Exercise directions
Take the entries below and reproduce exactly the portion that begins at the line containing "Dag를 트리거 시키니" and ends at the line containing "La principal característica", keeping both ends, dropping pictures, and adding nothing else.

*** Record set Section Begins ***

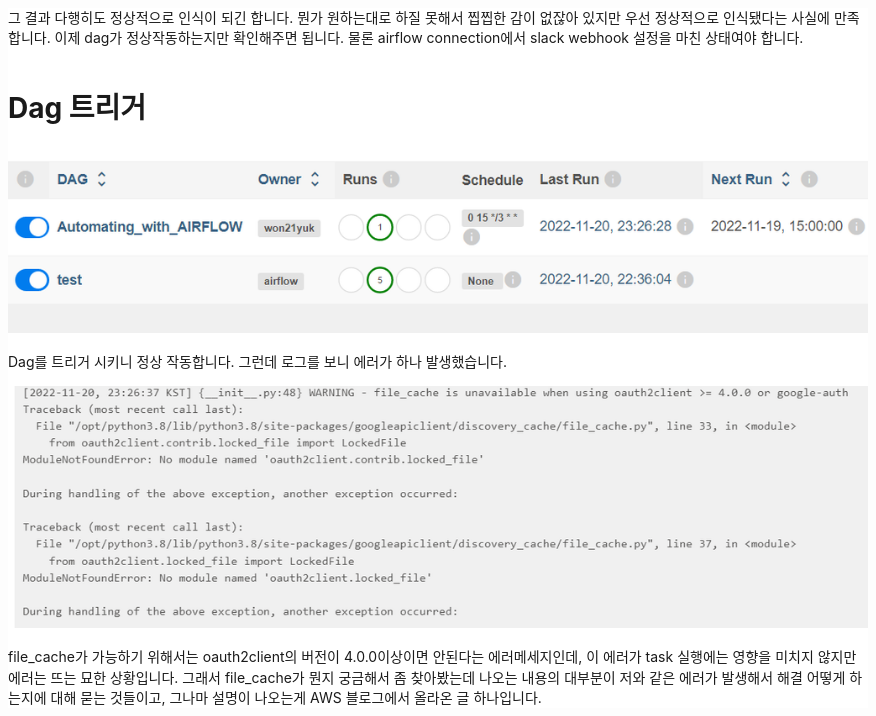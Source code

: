 그 결과 다행히도 정상적으로 인식이 되긴 합니다. 뭔가 원하는대로 하질 못해서 찝찝한 감이 없잖아 있지만 우선 정상적으로 인식됐다는 사실에 만족합니다. 이제 dag가 정상작동하는지만 확인해주면 됩니다. 물론 airflow connection에서 slack webhook 설정을 마친 상태여야 합니다.

# Dag 트리거

![composer8](/images/composer-firewall-check8.png)

Dag를 트리거 시키니 정상 작동합니다. 그런데 로그를 보니 에러가 하나 발생했습니다.

![composer9](/images/composer-firewall-check9.png)

file_cache가 가능하기 위해서는 oauth2client의 버전이 4.0.0이상이면 안된다는 에러메세지인데, 이 에러가 task 실행에는 영향을 미치지 않지만 에러는 뜨는 묘한 상황입니다. 그래서 file_cache가 뭔지 궁금해서 좀 찾아봤는데 나오는 내용의 대부분이 저와 같은 에러가 발생해서 해결 어떻게 하는지에 대해 묻는 것들이고, 그나마 설명이 나오는게 AWS 블로그에서 올라온 글 하나입니다.

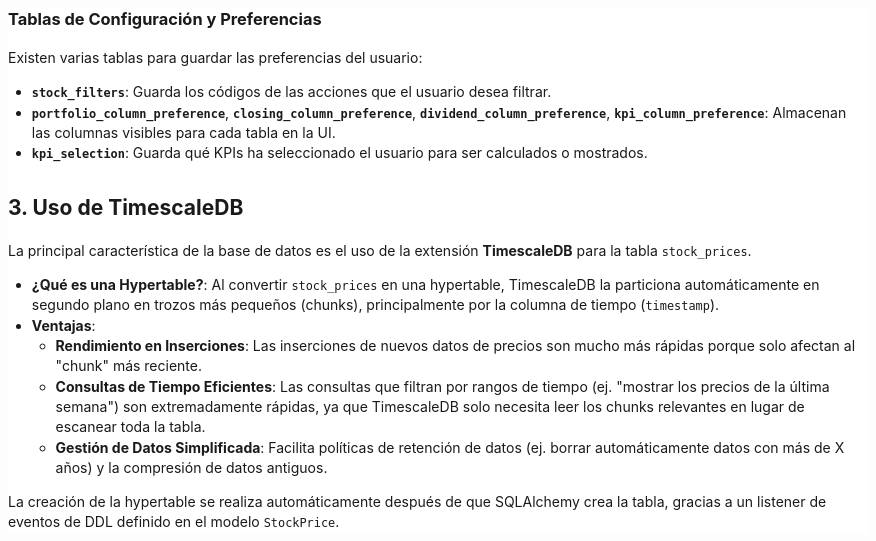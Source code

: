 ### Tablas de Configuración y Preferencias
Existen varias tablas para guardar las preferencias del usuario:
- **`stock_filters`**: Guarda los códigos de las acciones que el usuario desea filtrar.
- **`portfolio_column_preference`**, **`closing_column_preference`**, **`dividend_column_preference`**, **`kpi_column_preference`**: Almacenan las columnas visibles para cada tabla en la UI.
- **`kpi_selection`**: Guarda qué KPIs ha seleccionado el usuario para ser calculados o mostrados.

## 3. Uso de TimescaleDB

La principal característica de la base de datos es el uso de la extensión **TimescaleDB** para la tabla `stock_prices`.

- **¿Qué es una Hypertable?**: Al convertir `stock_prices` en una hypertable, TimescaleDB la particiona automáticamente en segundo plano en trozos más pequeños (chunks), principalmente por la columna de tiempo (`timestamp`).
- **Ventajas**:
    - **Rendimiento en Inserciones**: Las inserciones de nuevos datos de precios son mucho más rápidas porque solo afectan al "chunk" más reciente.
    - **Consultas de Tiempo Eficientes**: Las consultas que filtran por rangos de tiempo (ej. "mostrar los precios de la última semana") son extremadamente rápidas, ya que TimescaleDB solo necesita leer los chunks relevantes en lugar de escanear toda la tabla.
    - **Gestión de Datos Simplificada**: Facilita políticas de retención de datos (ej. borrar automáticamente datos con más de X años) y la compresión de datos antiguos.

La creación de la hypertable se realiza automáticamente después de que SQLAlchemy crea la tabla, gracias a un listener de eventos de DDL definido en el modelo `StockPrice`. 
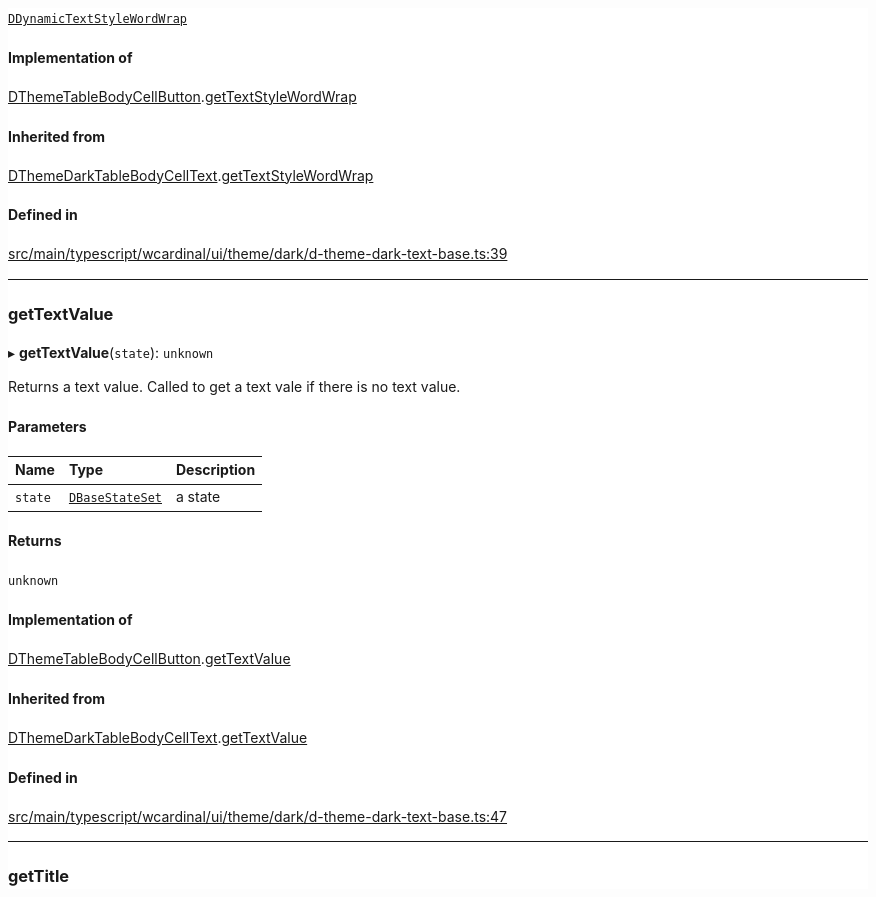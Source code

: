 [`DDynamicTextStyleWordWrap`](../index.md#ddynamictextstylewordwrap-1)

#### Implementation of

[DThemeTableBodyCellButton](../interfaces/DThemeTableBodyCellButton.md).[getTextStyleWordWrap](../interfaces/DThemeTableBodyCellButton.md#gettextstylewordwrap)

#### Inherited from

[DThemeDarkTableBodyCellText](DThemeDarkTableBodyCellText.md).[getTextStyleWordWrap](DThemeDarkTableBodyCellText.md#gettextstylewordwrap)

#### Defined in

[src/main/typescript/wcardinal/ui/theme/dark/d-theme-dark-text-base.ts:39](https://github.com/winter-cardinal/winter-cardinal-ui/blob/v0.310.1/src/main/typescript/wcardinal/ui/theme/dark/d-theme-dark-text-base.ts#L39)

___

### getTextValue

▸ **getTextValue**(`state`): `unknown`

Returns a text value.
Called to get a text vale if there is no text value.

#### Parameters

| Name | Type | Description |
| :------ | :------ | :------ |
| `state` | [`DBaseStateSet`](../interfaces/DBaseStateSet.md) | a state |

#### Returns

`unknown`

#### Implementation of

[DThemeTableBodyCellButton](../interfaces/DThemeTableBodyCellButton.md).[getTextValue](../interfaces/DThemeTableBodyCellButton.md#gettextvalue)

#### Inherited from

[DThemeDarkTableBodyCellText](DThemeDarkTableBodyCellText.md).[getTextValue](DThemeDarkTableBodyCellText.md#gettextvalue)

#### Defined in

[src/main/typescript/wcardinal/ui/theme/dark/d-theme-dark-text-base.ts:47](https://github.com/winter-cardinal/winter-cardinal-ui/blob/v0.310.1/src/main/typescript/wcardinal/ui/theme/dark/d-theme-dark-text-base.ts#L47)

___

### getTitle
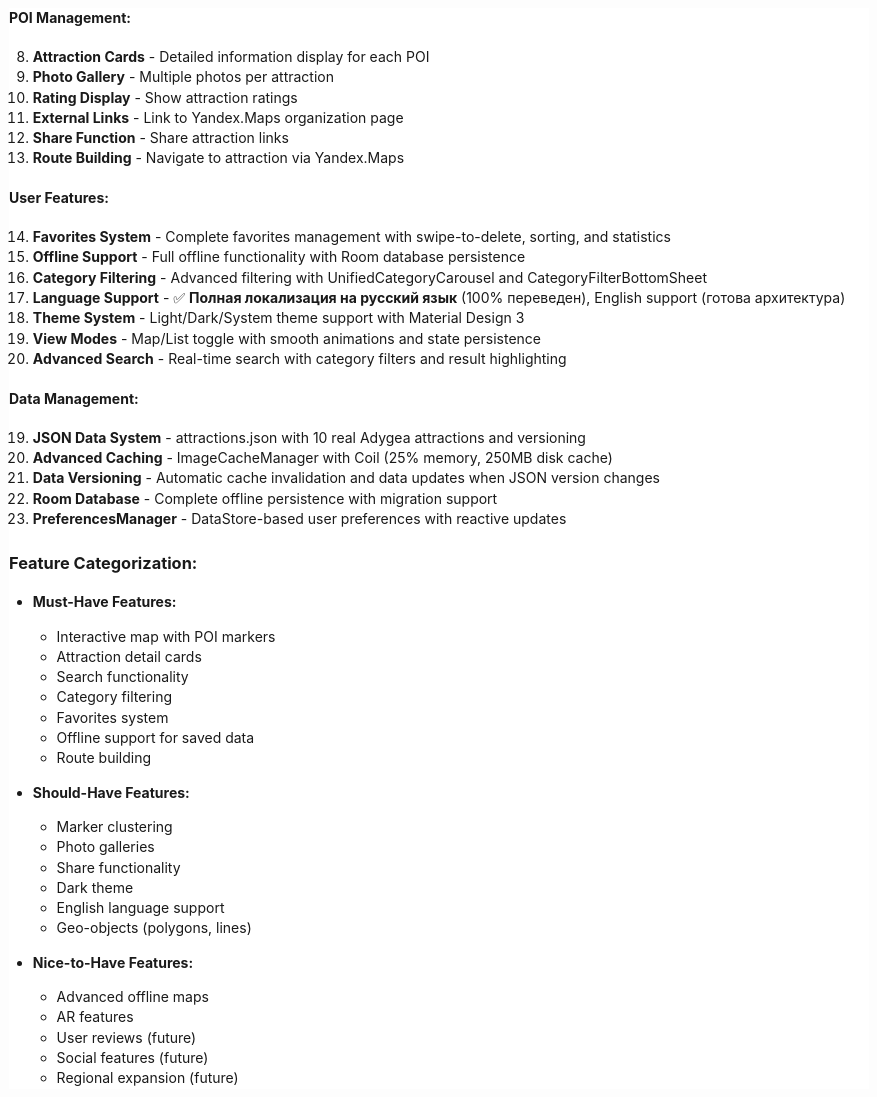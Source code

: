 #### POI Management:
8. **Attraction Cards** - Detailed information display for each POI
9. **Photo Gallery** - Multiple photos per attraction
10. **Rating Display** - Show attraction ratings
11. **External Links** - Link to Yandex.Maps organization page
12. **Share Function** - Share attraction links
13. **Route Building** - Navigate to attraction via Yandex.Maps

#### User Features:
14. **Favorites System** - Complete favorites management with swipe-to-delete, sorting, and statistics
15. **Offline Support** - Full offline functionality with Room database persistence
16. **Category Filtering** - Advanced filtering with UnifiedCategoryCarousel and CategoryFilterBottomSheet
17. **Language Support** - ✅ **Полная локализация на русский язык** (100% переведен), English support (готова архитектура)
18. **Theme System** - Light/Dark/System theme support with Material Design 3
19. **View Modes** - Map/List toggle with smooth animations and state persistence
20. **Advanced Search** - Real-time search with category filters and result highlighting

#### Data Management:
19. **JSON Data System** - attractions.json with 10 real Adygea attractions and versioning
20. **Advanced Caching** - ImageCacheManager with Coil (25% memory, 250MB disk cache)
21. **Data Versioning** - Automatic cache invalidation and data updates when JSON version changes
22. **Room Database** - Complete offline persistence with migration support
23. **PreferencesManager** - DataStore-based user preferences with reactive updates

### Feature Categorization:
- **Must-Have Features:** 
  - Interactive map with POI markers
  - Attraction detail cards
  - Search functionality
  - Category filtering
  - Favorites system
  - Offline support for saved data
  - Route building

- **Should-Have Features:**
  - Marker clustering
  - Photo galleries
  - Share functionality
  - Dark theme
  - English language support
  - Geo-objects (polygons, lines)

- **Nice-to-Have Features:**
  - Advanced offline maps
  - AR features
  - User reviews (future)
  - Social features (future)
  - Regional expansion (future)
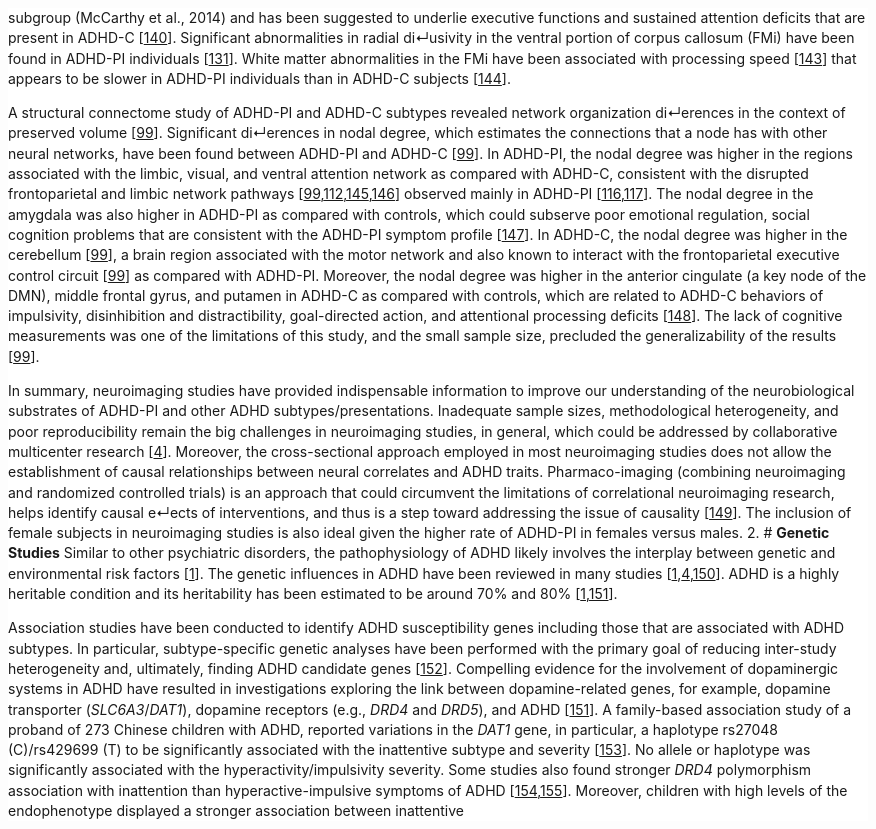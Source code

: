 
subgroup (McCarthy et al., 2014) and has been suggested to underlie executive functions and sustained attention deficits that are present in ADHD-C [[140](#_bookmark22)]. Significant abnormalities in radial di↵usivity in the ventral portion of corpus callosum (FMi) have been found in ADHD-PI individuals [[131](#_bookmark47)]. White matter abnormalities in the FMi have been associated with processing speed [[143](#_bookmark18)] that appears to be slower in ADHD-PI individuals than in ADHD-C subjects [[144](#_bookmark29)].

A structural connectome study of ADHD-PI and ADHD-C subtypes revealed network organization di↵erences in the context of preserved volume [[99](#_bookmark11)]. Significant di↵erences in nodal degree, which estimates the connections that a node has with other neural networks, have been found between ADHD-PI and ADHD-C [[99](#_bookmark11)]. In ADHD-PI, the nodal degree was higher in the regions associated with the limbic, visual, and ventral attention network as compared with ADHD-C, consistent with the disrupted frontoparietal and limbic network pathways [[99](#_bookmark11),[112](#_bookmark41),[145](#_bookmark30),[146](#_bookmark27)] observed mainly in ADHD-PI [[116](#_bookmark3),[117](#_bookmark5)]. The nodal degree in the amygdala was also higher in ADHD-PI as compared with controls, which could subserve poor emotional regulation, social cognition problems that are consistent with the ADHD-PI symptom profile [[147](#_bookmark28)]. In ADHD-C, the nodal degree was higher in the cerebellum [[99](#_bookmark11)], a brain region associated with the motor network and also known to interact with the frontoparietal executive control circuit [[99](#_bookmark11)] as compared with ADHD-PI. Moreover, the nodal degree was higher in the anterior cingulate (a key node of the DMN), middle frontal gyrus, and putamen in ADHD-C as compared with controls, which are related to ADHD-C behaviors of impulsivity, disinhibition and distractibility, goal-directed action, and attentional processing deficits [[148](#_bookmark34)]. The lack of cognitive measurements was one of the limitations of this study, and the small sample size, precluded the generalizability of the results [[99](#_bookmark11)].

In summary, neuroimaging studies have provided indispensable information to improve our understanding of the neurobiological substrates of ADHD-PI and other ADHD subtypes/presentations. Inadequate sample sizes, methodological heterogeneity, and poor reproducibility remain the big challenges in neuroimaging studies, in general, which could be addressed by collaborative multicenter research [[4](#_bookmark54)]. Moreover, the cross-sectional approach employed in most neuroimaging studies does not allow the establishment of causal relationships between neural correlates and ADHD traits. Pharmaco-imaging (combining neuroimaging and randomized controlled trials) is an approach that could circumvent the limitations of correlational neuroimaging research, helps identify causal e↵ects of interventions, and thus is a step toward addressing the issue of causality [[149](#_bookmark37)]. The inclusion of female subjects in neuroimaging studies is also ideal given the higher rate of ADHD-PI in females versus males.
2. # <a name="genetic studies "></a>**Genetic Studies**
Similar to other psychiatric disorders, the pathophysiology of ADHD likely involves the interplay between genetic and environmental risk factors [[1](#_bookmark51)]. The genetic influences in ADHD have been reviewed in many studies [[1](#_bookmark51),[4](#_bookmark54),[150](#_bookmark35)]. ADHD is a highly heritable condition and its heritability has been estimated to be around 70% and 80% [[1](#_bookmark51),[151](#_bookmark39)].

Association studies have been conducted to identify ADHD susceptibility genes including those that are associated with ADHD subtypes. In particular, subtype-specific genetic analyses have been performed with the primary goal of reducing inter-study heterogeneity and, ultimately, finding ADHD candidate genes [[152](#_bookmark47)]. Compelling evidence for the involvement of dopaminergic systems in ADHD have resulted in investigations exploring the link between dopamine-related genes, for example, dopamine transporter (*SLC6A3*/*DAT1*), dopamine receptors (e.g., *DRD4* and *DRD5*), and ADHD [[151](#_bookmark39)]. A family-based association study of a proband of 273 Chinese children with ADHD, reported variations in the *DAT1* gene, in particular, a haplotype rs27048 (C)/rs429699 (T) to be significantly associated with the inattentive subtype and severity [[153](#_bookmark43)]. No allele or haplotype was significantly associated with the hyperactivity/impulsivity severity. Some studies also found stronger *DRD4* polymorphism association with inattention than hyperactive-impulsive symptoms of ADHD [[154](#_bookmark0),[155](#_bookmark2)]. Moreover, children with high levels of the endophenotype displayed a stronger association between inattentive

*** Record set Section Ends ***

Task answer
Dag를 트리거 시키니 정상 작동합니다. 그런데 로그를 보니 에러가 하나 발생했습니다.

![composer9](/images/composer-firewall-check9.png)

file_cache가 가능하기 위해서는 oauth2client의 버전이 4.0.0이상이면 안된다는 에러메세지인데, 이 에러가 task 실행에는 영향을 미치지 않지만 에러는 뜨는 묘한 상황입니다. 그래서 file_cache가 뭔지 궁금해서 좀 찾아봤는데 나오는 내용의 대부분이 저와 같은 에러가 발생해서 해결 어떻게 하는지에 대해 묻는 것들이고, 그나마 설명이 나오는게 AWS 블로그에서 올라온 글 하나입니다.

Source code

: ### Tablas de Configuración y Preferencias
Existen varias tablas para guardar las preferencias del usuario:
- **`stock_filters`**: Guarda los códigos de las acciones que el usuario desea filtrar.
- **`portfolio_column_preference`**, **`closing_column_preference`**, **`dividend_column_preference`**, **`kpi_column_preference`**: Almacenan las columnas visibles para cada tabla en la UI.
- **`kpi_selection`**: Guarda qué KPIs ha seleccionado el usuario para ser calculados o mostrados.

## 3. Uso de TimescaleDB

La principal característica de la base de datos es el uso de la extensión **TimescaleDB** para la tabla `stock_prices`.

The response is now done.